Our last Behind-the-Scenes post, we talked about our timber and the detailed process its takes to become furniture. Today, we want to share an special look into one of our vendors workshops. 

The Early Days

Twenty five years ago, KS* — then called Cannon Woodworking — started out as a roadside stand selling handcrafted water wheels made by Elam**. Within four years, the business expanded into wholesale, adding more furniture to their catalog each year. “Dad learned everything on his own. He started small and just worked his way in . . . as the years went on, he just kept adding more,” said Junior**, KS president.

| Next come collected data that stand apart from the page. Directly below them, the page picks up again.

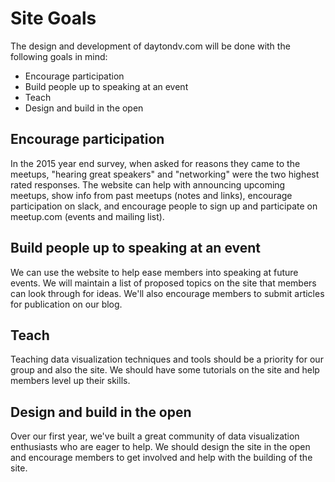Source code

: # Site Goals

The design and development of daytondv.com will be done with the following
goals in mind:

* Encourage participation
* Build people up to speaking at an event
* Teach
* Design and build in the open


## Encourage participation
In the 2015 year end survey, when asked for reasons they came to the meetups,
"hearing great speakers" and "networking" were the two highest rated
responses. The website can help with announcing upcoming meetups, show info
from past meetups (notes and links), encourage participation on slack, and
encourage people to sign up and participate on meetup.com (events and mailing
list).


## Build people up to speaking at an event
We can use the website to help ease members into speaking at future events.
We will maintain a list of proposed topics on the site that members can
look through for ideas. We'll also encourage members to submit articles for
publication on our blog.


## Teach
Teaching data visualization techniques and tools should be a priority for our
group and also the site. We should have some tutorials on the site and help
members level up their skills.


## Design and build in the open
Over our first year, we've built a great community of data visualization
enthusiasts who are eager to help. We should design the site in the open and
encourage members to get involved and help with the building of the site.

KS' founder taught his sons who, in turn, teach their sons.  '“I always had a passion for it . . . Dad would say he couldn’t get me to work on the farm but once he put me in the shop, I couldn’t stay away!” said Junior. Junior would work there before and after school, eager to learn and create. Junior’s five-year-old son feels the same passion; he would work everyday in the workshop if he could. And there was plenty to learn. KS started out with unfinished furniture and gradually moved onto staining and varnishing. Each new step is a process of mistakes and successes; learning what does and doesn’t work for their shop and product.

Today and the Future

Five of the six brothers are involved in the business in some capacity—management, sales, shipping or other.The workshop averages about 13 employees, ranging from 18 to 62 years old. Most craftsmen start out the same way: through hands-on training. The more experienced builders usually train the KS new employees for about six months. These months of training prove essential to the business; it teaches the builders not only the style of the furniture but also the quality the workshop demands.  “Everybody in their department is supposed to be doing Quality Control . . . [they’re] trained to see if it’s not what it’s supposed to be.”
The best part of this laborious work? Positive feedback. The craftsmen find great reward in knowing their hard work is appreciated and valued.
So what does the future look like for our many hometown, handcrafted shops? Hard work and steady growth. “There’s definitely things we could do but we don’t want to jump in . . . Where to go and what to do is always the constant battle,” said Junior. “Our next step would be to combine everything to one building.” Just like KS, our family at Peaceful Valley Furniture wants to show our appreciation for our customers by maintaining our Lancaster County quality. We want you not only happy but also completely satisfied with your furniture — from our home to yours!